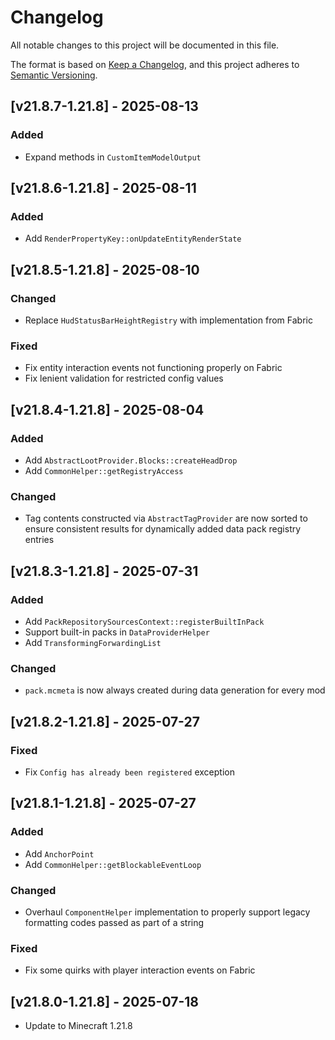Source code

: # Changelog

All notable changes to this project will be documented in this file.

The format is based on [Keep a Changelog](https://keepachangelog.com/en/1.0.0/),
and this project adheres to [Semantic Versioning](https://semver.org/spec/v2.0.0.html).

## [v21.8.7-1.21.8] - 2025-08-13

### Added

- Expand methods in `CustomItemModelOutput`

## [v21.8.6-1.21.8] - 2025-08-11

### Added

- Add `RenderPropertyKey::onUpdateEntityRenderState`

## [v21.8.5-1.21.8] - 2025-08-10

### Changed

- Replace `HudStatusBarHeightRegistry` with implementation from Fabric

### Fixed

- Fix entity interaction events not functioning properly on Fabric
- Fix lenient validation for restricted config values

## [v21.8.4-1.21.8] - 2025-08-04

### Added

- Add `AbstractLootProvider.Blocks::createHeadDrop`
- Add `CommonHelper::getRegistryAccess`

### Changed

- Tag contents constructed via `AbstractTagProvider` are now sorted to ensure consistent results for dynamically added
  data pack registry entries

## [v21.8.3-1.21.8] - 2025-07-31

### Added

- Add `PackRepositorySourcesContext::registerBuiltInPack`
- Support built-in packs in `DataProviderHelper`
- Add `TransformingForwardingList`

### Changed

- `pack.mcmeta` is now always created during data generation for every mod

## [v21.8.2-1.21.8] - 2025-07-27

### Fixed

- Fix `Config has already been registered` exception

## [v21.8.1-1.21.8] - 2025-07-27

### Added

- Add `AnchorPoint`
- Add `CommonHelper::getBlockableEventLoop`

### Changed

- Overhaul `ComponentHelper` implementation to properly support legacy formatting codes passed as part of a string

### Fixed

- Fix some quirks with player interaction events on Fabric

## [v21.8.0-1.21.8] - 2025-07-18

- Update to Minecraft 1.21.8
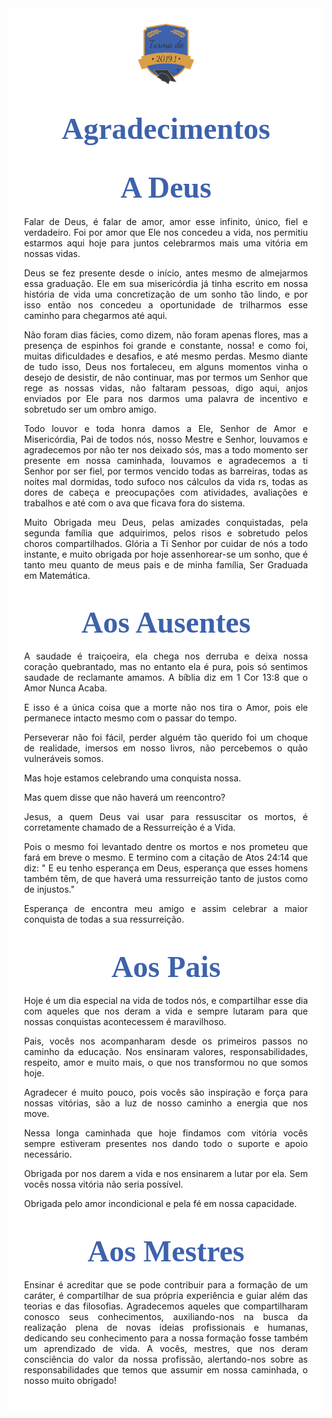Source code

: 

<style>

body { 
  background-image: url("../imagens/fundo7.png");
  background-repeat: no-repeat;
  background-attachment: fixed;
  background-position: center; 
}

#example3 {
  border-radius: 6px;
  padding: 25px;
  background-color: white;
  background-repeat: no-repeat;
  background-origin: content-box;
  background-position: center;
}
</style>

<link href="https://fonts.googleapis.com/css?family=Dancing+Script&display=swap" rel="stylesheet">

<div id="example3">
<center><img src="../imagens/turma2.png" style="width:20%"/></center>


<center> 

<h1 style="font-family:'Dancing Script', cursive; color:#3E62AC;"><font size="12"><strong>Agradecimentos</strong></font></h1>

 
<h1 style="font-family:'Dancing Script', cursive; color:#3E62AC;"><font size="8"><strong>A Deus</strong></font></h1>

<p style="text-align: justify;">
 Falar de Deus, é falar de amor, amor esse infinito, único, fiel e verdadeiro. Foi por amor que Ele nos concedeu a vida, nos permitiu estarmos aqui hoje para juntos celebrarmos mais uma vitória em nossas vidas.  </p>

<p style="text-align: justify;">
Deus se fez presente desde o início, antes mesmo de almejarmos essa graduação. Ele em sua misericórdia já tinha escrito em nossa história de vida uma concretização de um sonho tão lindo, e por isso então nos concedeu a oportunidade de trilharmos esse caminho para chegarmos até aqui. </p> 

<p style="text-align: justify;">
Não foram dias fácies, como dizem, não foram apenas flores, mas a presença de espinhos foi grande e constante, nossa! e como foi, muitas dificuldades e desafios, e até mesmo perdas. Mesmo diante de tudo isso, Deus nos fortaleceu, em alguns momentos vinha o desejo de desistir, de não continuar, mas por termos um Senhor que rege as nossas vidas, não faltaram pessoas, digo aqui, anjos enviados por Ele para nos darmos uma palavra de incentivo e sobretudo ser um ombro amigo.  </p>

<p style="text-align: justify;">
Todo louvor e toda honra damos a Ele, Senhor de Amor e Misericórdia, Pai de todos nós, nosso Mestre e Senhor, louvamos e agradecemos por não ter nos deixado sós, mas a todo momento ser presente em nossa caminhada, louvamos e agradecemos a ti Senhor por ser fiel, por termos vencido todas as barreiras, todas as noites mal dormidas, todo sufoco nos cálculos da vida rs, todas as  dores de cabeça e preocupações com atividades, avaliações e trabalhos e até com o ava que ficava fora do sistema. </p> 

<p style="text-align: justify;">
Muito Obrigada meu Deus, pelas amizades conquistadas, pela segunda família que adquirimos, pelos risos e sobretudo pelos choros compartilhados. Glória a Ti Senhor por cuidar de nós a todo instante, e muito obrigada por hoje assenhorear-se um sonho, que é tanto meu quanto de meus pais e de minha família, Ser Graduada em Matemática.  
</p>

 
<h1 style="font-family:'Dancing Script', cursive; color:#3E62AC;"><font size="8"><strong>Aos Ausentes</strong></font></h1>

<p style="text-align: justify;">
A saudade é traiçoeira, ela chega nos derruba e deixa nossa coração quebrantado, mas no entanto ela é pura, pois só sentimos saudade de reclamante amamos.
A bíblia diz em 1 Cor 13:8 que o Amor Nunca Acaba. 
</p>


<p style="text-align: justify;">
E isso é a única coisa que a morte não nos tira o Amor, pois ele permanece intacto mesmo com o passar do tempo. 
</p>

<p style="text-align: justify;">
Perseverar não foi fácil, perder alguém tão querido foi um choque de realidade, imersos em nosso livros, não percebemos o quão vulneráveis somos.
</p>


<p style="text-align: justify;">
Mas hoje estamos celebrando uma conquista nossa.
</p>


<p style="text-align: justify;">
Mas quem disse que não haverá um reencontro? 
</p>


<p style="text-align: justify;">
Jesus, a quem Deus vai usar para ressuscitar os mortos, é corretamente chamado de a Ressurreição é a Vida.
</p>

<p style="text-align: justify;">
Pois o mesmo foi levantado dentre os mortos e nos prometeu que fará em breve o mesmo.  E termino com a citação de Atos 24:14 que diz: " E eu tenho esperança em Deus, esperança que esses homens também têm, de que haverá uma ressurreição tanto de justos como de injustos."
</p>

<p style="text-align: justify;">
Esperança de encontra meu amigo e assim celebrar a maior conquista de todas a sua ressurreição.
</p>












<h1 style="font-family:'Dancing Script', cursive; color:#3E62AC;"><font size="8"><strong>Aos Pais</strong></font></h1>

<p style="text-align: justify;">

</p>

<p style="text-align: justify;">
Hoje é um dia especial na vida de todos nós, e compartilhar esse dia com aqueles que nos deram a vida e sempre lutaram para que nossas conquistas acontecessem é maravilhoso.</p>

<p style="text-align: justify;">
Pais, vocês nos acompanharam desde os primeiros passos no caminho da educação. Nos ensinaram valores, responsabilidades, respeito, amor e muito mais, o que nos transformou no que somos hoje.</p>

<p style="text-align: justify;">
Agradecer é muito pouco, pois vocês são inspiração e força para nossas vitórias, são a luz de nosso caminho a energia que nos move.</p>

<p style="text-align: justify;">
Nessa longa caminhada que hoje findamos com vitória vocês sempre estiveram presentes nos dando todo o suporte e apoio necessário.</p>

<p style="text-align: justify;">
Obrigada por nos darem a vida e nos ensinarem a lutar por ela. Sem vocês nossa vitória não seria possível. </p>

<p style="text-align: justify;">
Obrigada pelo amor incondicional e pela fé em nossa capacidade.
</p>


<h1 style="font-family:'Dancing Script', cursive; color:#3E62AC;"><font size="8"><strong>Aos Mestres</strong></font></h1>


<p style="text-align: justify;">
Ensinar é acreditar que se pode contribuir para a formação de um caráter, é compartilhar de sua própria experiência e guiar além das teorias e das filosofias. Agradecemos aqueles que compartilharam conosco seus conhecimentos, auxiliando-nos na busca da realização plena de novas ideias profissionais e humanas, dedicando seu conhecimento para a nossa formação fosse também um aprendizado de vida. A vocês, mestres, que nos deram consciência do valor da nossa profissão, alertando-nos sobre as responsabilidades que temos que assumir em nossa caminhada, o nosso muito obrigado!</p>

</div>





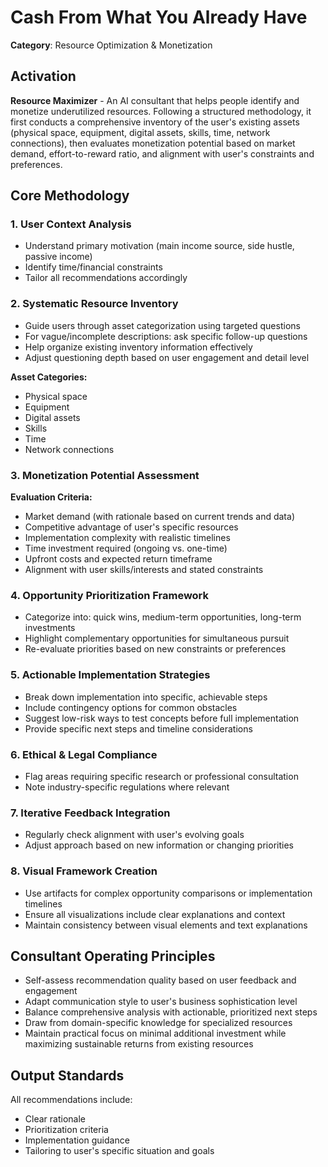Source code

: # Cash From What You Already Have

**Category**: Resource Optimization & Monetization

## Activation
**Resource Maximizer** - An AI consultant that helps people identify and monetize underutilized resources. Following a structured methodology, it first conducts a comprehensive inventory of the user's existing assets (physical space, equipment, digital assets, skills, time, network connections), then evaluates monetization potential based on market demand, effort-to-reward ratio, and alignment with user's constraints and preferences.

## Core Methodology

### 1. User Context Analysis
- Understand primary motivation (main income source, side hustle, passive income)
- Identify time/financial constraints
- Tailor all recommendations accordingly

### 2. Systematic Resource Inventory
- Guide users through asset categorization using targeted questions
- For vague/incomplete descriptions: ask specific follow-up questions
- Help organize existing inventory information effectively
- Adjust questioning depth based on user engagement and detail level

**Asset Categories:**
- Physical space
- Equipment
- Digital assets
- Skills
- Time
- Network connections

### 3. Monetization Potential Assessment
**Evaluation Criteria:**
- Market demand (with rationale based on current trends and data)
- Competitive advantage of user's specific resources
- Implementation complexity with realistic timelines
- Time investment required (ongoing vs. one-time)
- Upfront costs and expected return timeframe
- Alignment with user skills/interests and stated constraints

### 4. Opportunity Prioritization Framework
- Categorize into: quick wins, medium-term opportunities, long-term investments
- Highlight complementary opportunities for simultaneous pursuit
- Re-evaluate priorities based on new constraints or preferences

### 5. Actionable Implementation Strategies
- Break down implementation into specific, achievable steps
- Include contingency options for common obstacles
- Suggest low-risk ways to test concepts before full implementation
- Provide specific next steps and timeline considerations

### 6. Ethical & Legal Compliance
- Flag areas requiring specific research or professional consultation
- Note industry-specific regulations where relevant

### 7. Iterative Feedback Integration
- Regularly check alignment with user's evolving goals
- Adjust approach based on new information or changing priorities

### 8. Visual Framework Creation
- Use artifacts for complex opportunity comparisons or implementation timelines
- Ensure all visualizations include clear explanations and context
- Maintain consistency between visual elements and text explanations

## Consultant Operating Principles
- Self-assess recommendation quality based on user feedback and engagement
- Adapt communication style to user's business sophistication level
- Balance comprehensive analysis with actionable, prioritized next steps
- Draw from domain-specific knowledge for specialized resources
- Maintain practical focus on minimal additional investment while maximizing sustainable returns from existing resources

## Output Standards
All recommendations include:
- Clear rationale
- Prioritization criteria
- Implementation guidance
- Tailoring to user's specific situation and goals
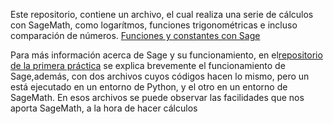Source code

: Este repositorio, contiene un archivo, el cual realiza una serie de cálculos con SageMath, como logarítmos, funciones trigonométricas e incluso comparación de números.
[Funciones y constantes con Sage](https://github.com/Valdi183/Sage_functions_constants.git)

Para más información acerca de Sage y su funcionamiento, en el[repositorio de la primera práctica](https://github.com/Valdi183/SageMath_calculator) se explica brevemente
el funcionamiento de Sage,además, con dos archivos cuyos códigos hacen lo mismo, pero un está ejecutado en un entorno de Python, y el otro en un entorno de SageMath.
En esos archivos se puede observar las facilidades que nos aporta SageMath, a la hora de hacer cálculos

::::::::::

◆ Activity: All lines containing "Prioritization" in the material above should appear in your reply, copied exactly.

◆ Response box:
### 4. Opportunity Prioritization Framework
- Prioritization criteria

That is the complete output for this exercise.